Hunt may not have rivalled Tom Cruise’s Brian Flanagan in the 1988 mixology epic Cocktail, but it could have been worse. Four miles away, the Prime Minister himself was grasping a beer pump at the Great British Beer Festival at Olympia, blowing the trumpet for the same measures. Instead he was heckled. But Rishi Sunak and his chancellor clearly think this is a good news story, that making alcoholic drinks cheaper is a winning policy with the voters.
This is not an approach which the Government applies to the other great popular vice, smoking. It is hard to imagine Sunak announcing a cut in duty on tobacco and gleefully sparking up a Marlboro Gold (no, but it would be, wouldn’t it?), emphasising how much more affordable he was making a crafty mid-afternoon cigarette. In fact, Sunak claims to have never even tried a cigarette, while Hunt, during his time at the Department of Health, aspired to a ‘smoke-free Britain’. Their cigarette cards, as it were, are on the table.
Does this make sense? It is estimated that smoking and its cavalcade of attendant illnesses cost NHS England £2.5bn a year. That is a lot of money which could be spent elsewhere. But the same metrics suggest that alcohol-related illnesses cost an extra £3.5bn. When neuropsychopharmacologist Dr David Nutt calculated the overall harms of the most frequently used drugs, legal and illegal, alcohol topped the table comfortably, while tobacco was a paltry sixth. (In between were heroin, crack cocaine, methamphetamine and cocaine.) How is the government formulating its policy?
The truth is that overall public health policy is a mess. Perhaps that’s not a bad thing in a free society. But the chief medical officer for England, Professor Sir Chris Whitty, is in fact a distinguished public health specialist, and by virtue of his position is the professional head for directors of public health in local government as well as clinicians in government. Yet he remains one cog in a large machine. It took someone of the gritted-teeth determination and turf-war wiles of his predecessor but one, Sir Liam Donaldson, to achieve a ban on smoking in public, and even he had to shelve other, more controversial measures.

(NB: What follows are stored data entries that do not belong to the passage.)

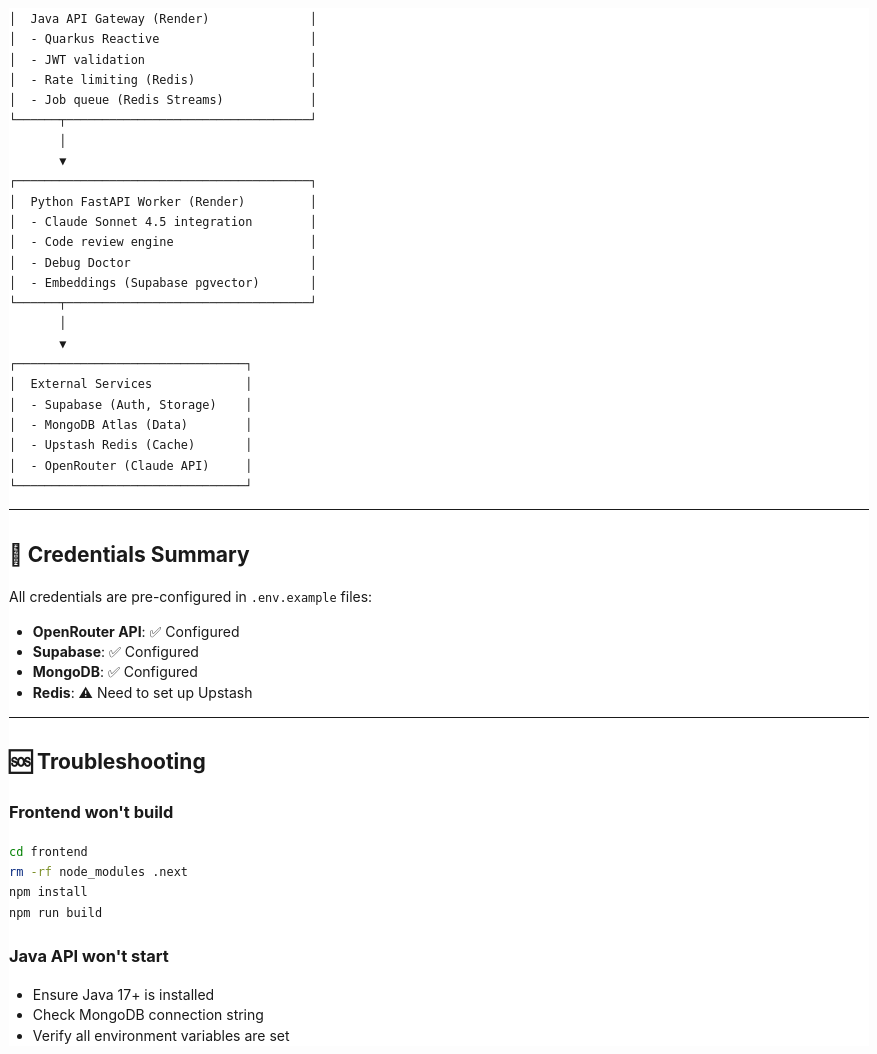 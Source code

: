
 ```
│  Java API Gateway (Render)              │
│  - Quarkus Reactive                     │
│  - JWT validation                       │
│  - Rate limiting (Redis)                │
│  - Job queue (Redis Streams)            │
└──────┬──────────────────────────────────┘
       │
       ▼
┌─────────────────────────────────────────┐
│  Python FastAPI Worker (Render)         │
│  - Claude Sonnet 4.5 integration        │
│  - Code review engine                   │
│  - Debug Doctor                         │
│  - Embeddings (Supabase pgvector)       │
└──────┬──────────────────────────────────┘
       │
       ▼
┌────────────────────────────────┐
│  External Services             │
│  - Supabase (Auth, Storage)    │
│  - MongoDB Atlas (Data)        │
│  - Upstash Redis (Cache)       │
│  - OpenRouter (Claude API)     │
└────────────────────────────────┘
```

---

## 🔐 Credentials Summary

All credentials are pre-configured in `.env.example` files:

- **OpenRouter API**: ✅ Configured
- **Supabase**: ✅ Configured
- **MongoDB**: ✅ Configured
- **Redis**: ⚠️ Need to set up Upstash

---

## 🆘 Troubleshooting

### Frontend won't build
```bash
cd frontend
rm -rf node_modules .next
npm install
npm run build
```

### Java API won't start
- Ensure Java 17+ is installed
- Check MongoDB connection string
- Verify all environment variables are set
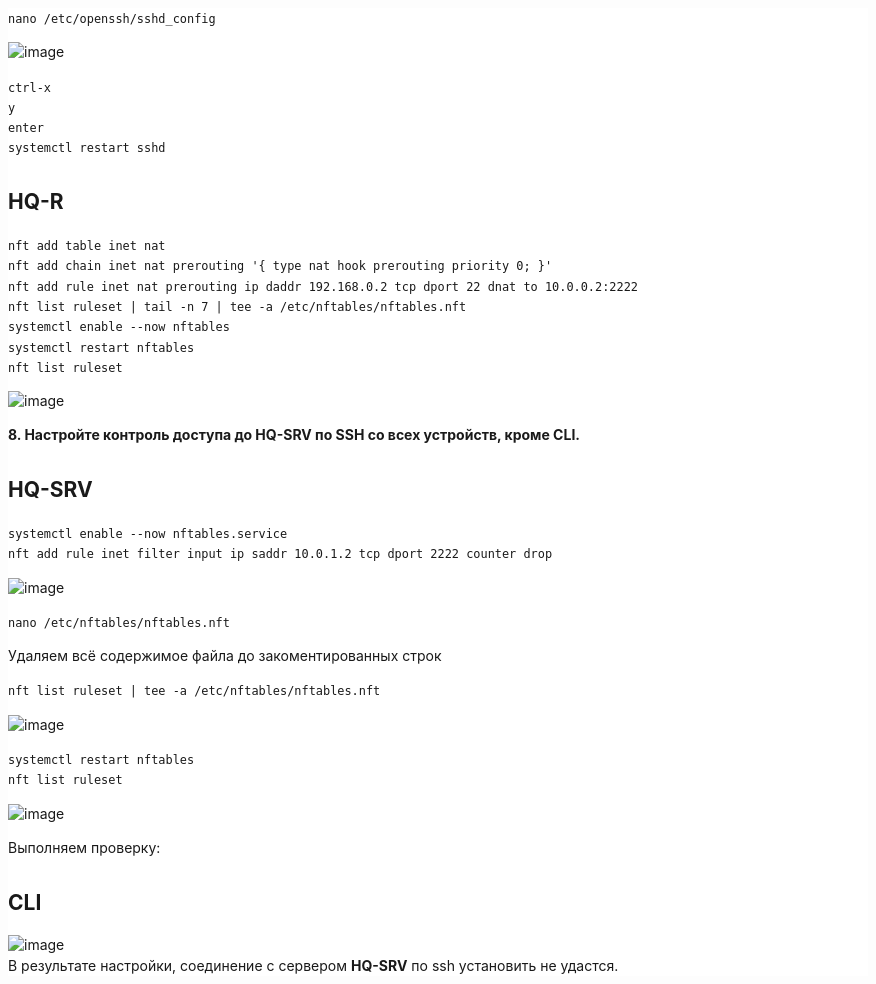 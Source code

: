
 ```
nano /etc/openssh/sshd_config
```

![image](https://github.com/atlant1kaa/atlant1kaa/tree/main/Screenshot/HQ-SRV(6).png)  

```
ctrl-x
y
enter
systemctl restart sshd
```
## **HQ-R**
```
nft add table inet nat
nft add chain inet nat prerouting '{ type nat hook prerouting priority 0; }'
nft add rule inet nat prerouting ip daddr 192.168.0.2 tcp dport 22 dnat to 10.0.0.2:2222
nft list ruleset | tail -n 7 | tee -a /etc/nftables/nftables.nft
systemctl enable --now nftables
systemctl restart nftables
nft list ruleset
```
![image](https://github.com/atlant1kaa/atlant1kaa/tree/main/Screenshot/HQ-R(15).png)  

**8.	Настройте контроль доступа до HQ-SRV по SSH со всех устройств, кроме CLI.**

## **HQ-SRV**

```
systemctl enable --now nftables.service
nft add rule inet filter input ip saddr 10.0.1.2 tcp dport 2222 counter drop
```
![image](https://github.com/atlant1kaa/atlant1kaa/tree/main/Screenshot/HQ-SRV(7).png)  

```
nano /etc/nftables/nftables.nft
```
Удаляем всё содержимое файла до закоментированных строк

```
nft list ruleset | tee -a /etc/nftables/nftables.nft
```
![image](https://github.com/atlant1kaa/atlant1kaa/tree/main/Screenshot/HQ-SRV(8).png)  

```
systemctl restart nftables
nft list ruleset
```
![image](https://github.com/atlant1kaa/atlant1kaa/tree/main/Screenshot/HQ-SRV(9).png)  

Выполняем проверку:  
## **CLI**
![image](https://github.com/atlant1kaa/atlant1kaa/tree/main/Screenshot/CLI(6).png)  
В результате настройки, соединение с сервером **HQ-SRV** по ssh установить не удастся.  
  
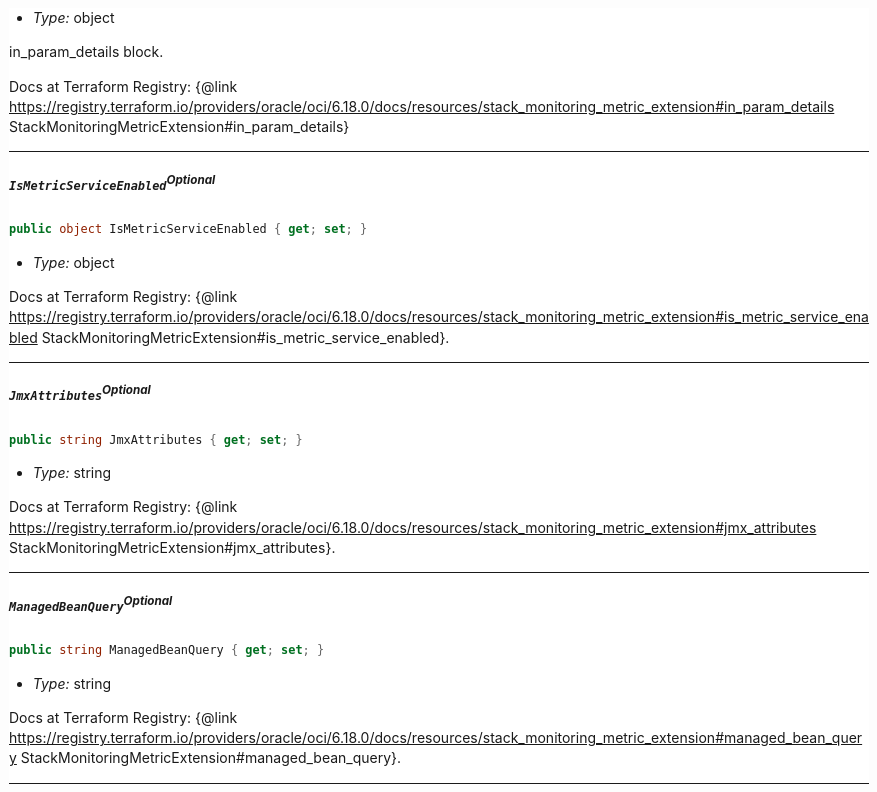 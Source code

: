 - *Type:* object

in_param_details block.

Docs at Terraform Registry: {@link https://registry.terraform.io/providers/oracle/oci/6.18.0/docs/resources/stack_monitoring_metric_extension#in_param_details StackMonitoringMetricExtension#in_param_details}

---

##### `IsMetricServiceEnabled`<sup>Optional</sup> <a name="IsMetricServiceEnabled" id="rhizo-co-terraform-provider-oci.stackMonitoringMetricExtension.StackMonitoringMetricExtensionQueryProperties.property.isMetricServiceEnabled"></a>

```csharp
public object IsMetricServiceEnabled { get; set; }
```

- *Type:* object

Docs at Terraform Registry: {@link https://registry.terraform.io/providers/oracle/oci/6.18.0/docs/resources/stack_monitoring_metric_extension#is_metric_service_enabled StackMonitoringMetricExtension#is_metric_service_enabled}.

---

##### `JmxAttributes`<sup>Optional</sup> <a name="JmxAttributes" id="rhizo-co-terraform-provider-oci.stackMonitoringMetricExtension.StackMonitoringMetricExtensionQueryProperties.property.jmxAttributes"></a>

```csharp
public string JmxAttributes { get; set; }
```

- *Type:* string

Docs at Terraform Registry: {@link https://registry.terraform.io/providers/oracle/oci/6.18.0/docs/resources/stack_monitoring_metric_extension#jmx_attributes StackMonitoringMetricExtension#jmx_attributes}.

---

##### `ManagedBeanQuery`<sup>Optional</sup> <a name="ManagedBeanQuery" id="rhizo-co-terraform-provider-oci.stackMonitoringMetricExtension.StackMonitoringMetricExtensionQueryProperties.property.managedBeanQuery"></a>

```csharp
public string ManagedBeanQuery { get; set; }
```

- *Type:* string

Docs at Terraform Registry: {@link https://registry.terraform.io/providers/oracle/oci/6.18.0/docs/resources/stack_monitoring_metric_extension#managed_bean_query StackMonitoringMetricExtension#managed_bean_query}.

---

There is more incoherence on the margins. At his final Budget as chancellor in 2016, George Osborne announced the Soft Drinks Industry Levy, essentially a punitive tax on sugary drinks. The Treasury estimated this would raise an extra £1bn in revenue, which was promised to be spent on funding for sport in schools. It turned out to generate between a quarter and a third of that amount, which was ring-fenced for sport only for the first year and thereafter allocated to general spending, while critics pointed out that it was deeply regressive. Sugar intake has fallen since it came into force, but obesity continues to rise. One can only speculate whether the government regards it as a success or failure.
The sugar levy merely reinforces the lack of a cogent public health strategy. When considering the consumption of all sorts of noxious narcotics and more natural hazards, the government seems to have an unscientific approach, championing a cheaper pint as a totem of British nationhood, but frowning at the 6.6m of us who smoke, a substantial number, but one in decline. Tobacco is seen as a much more sinister drug than alcohol. It is true that smoking kills many more people each year than alcohol intake, by a factor of something like eight to one, but it is the drinkers who place far more of a financial burden on ‘our’ NHS.
There will be some who believe a public health policy goes beyond the proper responsibilities of government. That’s defensible. But if there is to be a plan, then it should be cohesive. Someone at the heart of Whitehall – the health secretary – should be charged with looking at public health across departments and across policy areas, to make sure that all the oarsmen are pulling in the same direction. The alternative is simply confusion and wasted effort.
If our political overlords will insist on prohibitionist public health policies, perhaps the least big government sceptics can ask is for them to be applied in a proportionate manner. As Sir Humphrey once said to Jim Hacker in Yes Minister, ‘If you’re going to do this damn silly thing, don’t do it in this damn silly way’.